Over the last few years, the critical roles of the internal auditor have come into much sharper focus in such areas. The valued internal auditor has a unique place in any company to test the controls that are in place and see if they are robust enough.

It’s a highly rewarding career for an inquiring and intelligent person willing to maintain high levels of independence and integrity. As a professional body, the Chartered Institute of Internal Auditors, which was granted a royal charter in October 2010, has been supporting internal auditors to raise the bar in both private and public companies.

One strategy for the institute is to attract new talent to the profession and chartered status with advanced diplomas in internal audit practice and management highlight our commitment to ongoing training and practical learning.

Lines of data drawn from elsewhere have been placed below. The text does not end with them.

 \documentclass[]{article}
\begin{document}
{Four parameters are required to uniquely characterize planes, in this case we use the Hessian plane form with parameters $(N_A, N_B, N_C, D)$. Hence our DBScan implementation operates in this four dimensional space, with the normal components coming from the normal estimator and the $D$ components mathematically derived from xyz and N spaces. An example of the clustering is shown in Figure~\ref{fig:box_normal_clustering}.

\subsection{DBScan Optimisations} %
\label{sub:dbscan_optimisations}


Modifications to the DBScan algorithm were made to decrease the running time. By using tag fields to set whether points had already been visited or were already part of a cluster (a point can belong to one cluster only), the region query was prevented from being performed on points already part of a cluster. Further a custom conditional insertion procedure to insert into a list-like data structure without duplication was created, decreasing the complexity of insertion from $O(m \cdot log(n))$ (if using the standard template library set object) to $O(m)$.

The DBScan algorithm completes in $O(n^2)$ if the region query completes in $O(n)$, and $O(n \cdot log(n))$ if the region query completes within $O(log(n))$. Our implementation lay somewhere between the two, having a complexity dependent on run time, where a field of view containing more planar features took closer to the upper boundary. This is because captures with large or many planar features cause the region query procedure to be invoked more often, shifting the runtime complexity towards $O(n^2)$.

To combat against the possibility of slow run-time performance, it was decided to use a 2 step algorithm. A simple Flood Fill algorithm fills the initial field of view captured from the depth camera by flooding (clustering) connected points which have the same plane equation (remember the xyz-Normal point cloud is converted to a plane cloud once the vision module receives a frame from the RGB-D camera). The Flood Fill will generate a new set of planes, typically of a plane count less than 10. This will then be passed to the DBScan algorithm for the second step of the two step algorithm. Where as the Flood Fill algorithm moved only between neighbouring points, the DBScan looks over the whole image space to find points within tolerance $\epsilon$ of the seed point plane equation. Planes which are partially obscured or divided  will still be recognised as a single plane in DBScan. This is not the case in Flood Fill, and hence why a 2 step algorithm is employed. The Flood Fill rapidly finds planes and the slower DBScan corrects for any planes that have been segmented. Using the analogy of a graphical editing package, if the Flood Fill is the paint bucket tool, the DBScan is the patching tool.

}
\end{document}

With a longer-term perspective, the institute’s strategy is to raise the profile of the profession and increase influence and engagement with a range of stakeholders, but particularly policy makers, regulators and standards setters.

The institute’s efforts to build closer relationships with heads of internal audit to understand their needs better is also a key in supporting the building the profession.

One of the biggest challenges of the financial crisis has been in the boardroom, which must be more robust when scrutinising business risks. That means that non-executive director must have access to more information from deeper inside an enterprise.

Our own recent survey* shows that in 63% of companies only the audit committee members have contacts with the internal audit team. As a consequence, other non-executive directors may be missing a chance to bring their knowledge and experience to bear on crucial risk issues.

While 71% of non-executive directors see substantial scope for improving the understanding of risk across their organisation. With the help of internal audit, let’s make this happen. The internal auditor has a pivotal role to play in all kinds of companies.

While we don’t seek the limelight as practitioners, a good internal auditor has to be visible from top to bottom in an organisation and courageous enough to ask the tough questions. Our ambition is to be the trusted adviser need to be informed and knowledgeable about our organisations and how the components knit together from an internal control and risk management perspective.

The institute’s efforts in increasing engagement are helping to provide a stronger voice for internal auditors, which in turn will allow businesses to gain an incisive commercial edge. We know that more productive engagement with heads of audit and the external auditors and consultancies is vital for the growth and development of our institute.

But it will also mean stronger companies across the UK where internally people feel more empowered to challenge poor – or even corrupt – decisions when they see them.

The familiar equation in business is that the higher the risk, the greater the reward, but let’s ensure that only sensible and quantifiable risks are taken, not the reckless sort that has caused so much national pain and damage.

David Reynolds has been involved in internal auditing for 25 years. He was director of internal audit and regulatory compliance at BT. He is now a director of US-based consultancy MorganFranklin.